REGISTRO DOI: 10.69849/revistaft/th102410131537


José Henrique Pedrosa dos Santos [1]


Resumo

Este trabalho tem o objetivo analisar a representação feminina na obra Senhora a fim de compreender como a mulher estava inserida na sociedade. Cabe destacar que o olhar se volta a uma personagem pertencente à burguesia, dessa forma, não há intersecção com a representação de mulheres em condições inferiores, visto que o lugar ocupado por cada possui suas particularidades de classe econômica. Com isso, investiga-se de forma geral a feminilidade na visão dos ultrarromânticos, então, o estudo busca também compreender o movimento literário que o livro está inserido e apresentar a relevância de José de Alencar vanguardista.
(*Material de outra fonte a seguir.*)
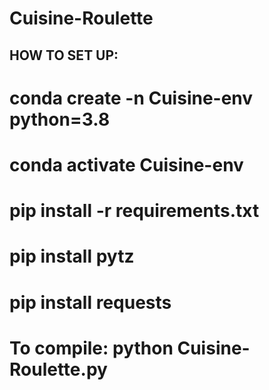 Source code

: # Cuisine-Roulette

## HOW TO SET UP:
# conda create -n Cuisine-env python=3.8 
# conda activate Cuisine-env
# pip install -r requirements.txt
# pip install pytz
# pip install requests
# To compile: python Cuisine-Roulette.py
Para isso, a pesquisa se baseou no método bibliográfico qualitativo, trazendo uma abordagem de autores como Eagleton (2021), Cândido (2023), Bosi (2022) e outros. Ao final da leitura, será possível perceber como a obra apresenta uma obliquidade em relação aos sentimentos e posições sociais.

Palavras chave: Representação feminina; Romantismo; literatura e sociedade.

Abstract

This work aims to analyze the female representation in the work Senhora in order to understand how women were inserted in society. It is worth noting that the focus is on a character belonging to the bourgeoisie, thus, there is no intersection with the representation of women in inferior conditions, since the place occupied by each has its particularities of economic class. With this, femininity is generally investigated in the view of ultra-romantics, so the study also seeks to understand the literary movement in which the book is inserted and to present the relevance of avant-garde José de Alencar. To this end, the research was based on the qualitative bibliographic method, bringing na approach from authors such as Eagleton (2021), Cândido (2023), Bosi (2022) and others. At the end of the reading, it will be possible to perceive how the work presents na obliqueness in relation to feelings and social positions.

Keywords: Female representation;  Romanticism;  literature and society.

Introdução

O ponto de partida para a produção deste artigo é saber qual personagem feminina está sendo estudada, visto que trazer uma análise da representação que ela encena sem destacar qual lugar social ela está pode ser um erro, visto que enquanto Aurélia se preocupava em comprar um marido, outras mulheres se afligiam em como ter o sustento da casa. Isso mostra uma realidade degradante que não é explorada na obra em relação ao árduo trabalho desvalorizado, muitas vezes não reconhecidos, que algumas mulheres das classes menos favorecidas, ou até mesmo não favorecidas, realizavam por necessidade.

Ao propor essa temática, tem-se uma personagem burguesa, e como tal, ela não pode representar mulheres que dependiam do trabalho para sobreviver. Embora que nos dois exemplos citados as condições em questão sejam de mulheres, mas em realidades economicamente diferentes, mas que para a sociedade ambas eram vistas de forma inferior, sobretudo a pertencente ao proletariado. Isso gera o questionamento que deve ser levado em consideração: por que, sob uma visão secular, as mulheres estiveram em uma posição inferior a do homem?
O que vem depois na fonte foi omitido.